What would you have liked to say to him? Perhaps you can shape those feelings through a letter or poem.

5. Go back to the routine of your usual life

Your life has inevitably changed, your inner world is transformed when you experience a loss of this kind. However, when you resume your professional and personal commitments, you can find in that comfort zone an anchor to hold onto. Something important at a time when the sense of security from that predictable routine is therapeutic because the inner dialogue around the brevity of life and the unpredictability of destiny is an echo daily.

6. Professional support

It is not always necessary, but in some cases it is highly recommended to take the initiative to ask for help since through this process of accompaniment, the protagonist can find in the context of a therapy a space in which to share emotional information about yourself that you do not share with other friends and relatives.
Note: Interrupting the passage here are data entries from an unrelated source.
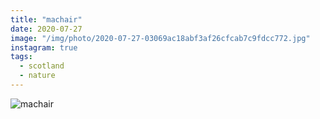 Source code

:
 ```yaml
---
title: "machair"
date: 2020-07-27
image: "/img/photo/2020-07-27-03069ac18abf3af26cfcab7c9fdcc772.jpg"
instagram: true
tags:
  - scotland
  - nature
---
```


![machair](/img/photo/2020-07-27-03069ac18abf3af26cfcab7c9fdcc772.jpg)
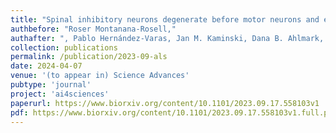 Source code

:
 ```yaml
---
title: "Spinal inhibitory neurons degenerate before motor neurons and excitatory neurons in a mouse model of ALS"
authbefore: "Roser Montanana-Rosell," 
authafter: ", Pablo Hernández-Varas, Jan M. Kaminski, Dana B. Ahlmark, Ole Kiehn, Ilary Allodi"
collection: publications
permalink: /publication/2023-09-als
date: 2024-04-07
venue: '(to appear in) Science Advances'
pubtype: 'journal'
project: 'ai4sciences'
paperurl: https://www.biorxiv.org/content/10.1101/2023.09.17.558103v1
pdf: https://www.biorxiv.org/content/10.1101/2023.09.17.558103v1.full.pdf
---
```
In the following article, we show you some tips to know whether to go to a psychologist or psychiatrist.

How to get over the sudden death of a parent - 5 tips to get over the sudden death of a parent

The mourning for the death of the parent focuses much of the child's attention, concentration and present energy since, the Human stories are so intertwined through love, that just as the birth of the child marks a turning point in the life of his parents, but in a tone of joy, the son also feels this sudden turn at the death of his father, but in a tone of sadness.

"I do not accept the death of my father"

Each person reacts individually to what happened. The sudden factor of such sad news makes the affected person's mind a feeling of unreality that is broken when observing the reality of what happened again.

The son asks a lot of unanswered questions. He can even make hypotheses and assumptions about whether there was any possibility of avoiding what happened. This increases the pain because it is impossible to modify the past.

Faced with this unpredictable factor of death, the attitude of take responsibility in some way for what happened because you were absent at the time you death happened.

Ultimately, the sudden death of a parent produces a feeling of vulnerability and emotional fragility since that reference figure is no longer present.

How to Get Over the Sudden Death of a Parent - The Psychology of Grief Over a Sudden Death

This article is merely informative, in Psychology-Online we do not have the power to make a diagnosis or recommend a treatment. We invite you to go to a psychologist to treat your particular case.